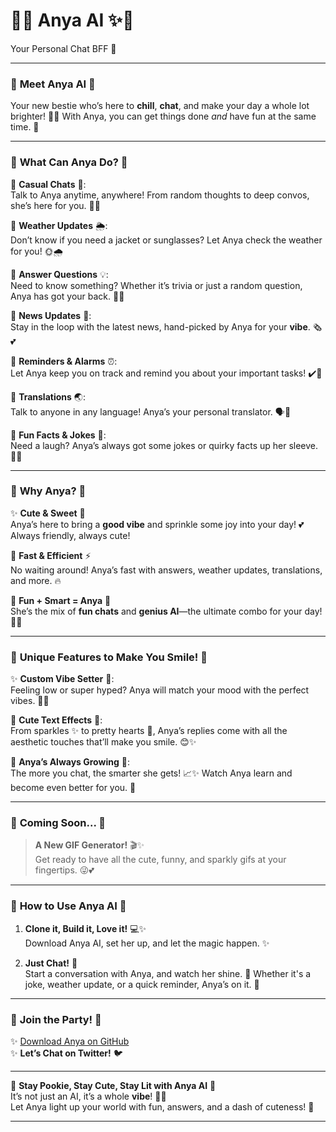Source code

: 

# 🌸✨ **Anya AI** ✨🌸 
Your Personal Chat BFF 💖

---

### 🐾 **Meet Anya AI** 🐾  
Your new bestie who’s here to **chill**, **chat**, and make your day a whole lot brighter! 🌈✨ With Anya, you can get things done *and* have fun at the same time. 💖

---

### 🌼 **What Can Anya Do?** 🌼  

🌻 **Casual Chats** 🌸:  
Talk to Anya anytime, anywhere! From random thoughts to deep convos, she’s here for you. 🥰💬

🌷 **Weather Updates** 🌦️:  
Don’t know if you need a jacket or sunglasses? Let Anya check the weather for you! 🌞🌧️

🌺 **Answer Questions** 💡:  
Need to know something? Whether it’s trivia or just a random question, Anya has got your back. 💭✨

💐 **News Updates** 📰:  
Stay in the loop with the latest news, hand-picked by Anya for your **vibe**. 🗞️💕

🌻 **Reminders & Alarms** ⏰:  
Let Anya keep you on track and remind you about your important tasks! ✔️💖

🌸 **Translations** 🌏:  
Talk to anyone in any language! Anya’s your personal translator. 🗣️💫

🌺 **Fun Facts & Jokes** 🎉:  
Need a laugh? Anya’s always got some jokes or quirky facts up her sleeve. 🤭✨

---

### 🌈 **Why Anya?** 🌈

✨ **Cute & Sweet** 💖  
Anya’s here to bring a **good vibe** and sprinkle some joy into your day! 💕 Always friendly, always cute!

🌸 **Fast & Efficient** ⚡  
No waiting around! Anya’s fast with answers, weather updates, translations, and more. 🔥

💖 **Fun + Smart = Anya** 🤖  
She’s the mix of **fun chats** and **genius AI**—the ultimate combo for your day! 🧠✨

---

### 🍬 **Unique Features to Make You Smile!** 🍬

✨ **Custom Vibe Setter** 🌷:  
Feeling low or super hyped? Anya will match your mood with the perfect vibes. 🌸💫

💖 **Cute Text Effects** 🌈:  
From sparkles ✨ to pretty hearts 💖, Anya’s replies come with all the aesthetic touches that’ll make you smile. 😊✨

🍒 **Anya’s Always Growing** 🌱:  
The more you chat, the smarter she gets! 📈✨ Watch Anya learn and become even better for you. 🌟

---

### 💖 **Coming Soon...** 💖

> **A New GIF Generator!** 🎬✨  
Get ready to have all the cute, funny, and sparkly gifs at your fingertips. 😜💕

---

### 🌼 **How to Use Anya AI** 🌼

1. **Clone it, Build it, Love it!** 💻✨  
   Download Anya AI, set her up, and let the magic happen. ✨

2. **Just Chat!** 💬  
   Start a conversation with Anya, and watch her shine. 🌟 Whether it's a joke, weather update, or a quick reminder, Anya’s on it. 💖

---

### 🌷 **Join the Party!** 🌷  
✨ [Download Anya on GitHub](https://github.com/Cyrax321)  
✨ **Let’s Chat on Twitter!** 🐦

---

💖 **Stay Pookie, Stay Cute, Stay Lit with Anya AI** 💖  
It’s not just an AI, it’s a whole **vibe**! 🌸🌈  
Let Anya light up your world with fun, answers, and a dash of cuteness! 💖

---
★ ★ ★ ★ ★ ★ ★
→ What the exercise asks: From the line containing "on Twitter!** 🐦" down to the final line of the data, write out every line exactly; both the first and last of these belong in your answer, and nothing else does.

→ Task output:
✨ **Let’s Chat on Twitter!** 🐦

---

💖 **Stay Pookie, Stay Cute, Stay Lit with Anya AI** 💖  
It’s not just an AI, it’s a whole **vibe**! 🌸🌈  
Let Anya light up your world with fun, answers, and a dash of cuteness! 💖

---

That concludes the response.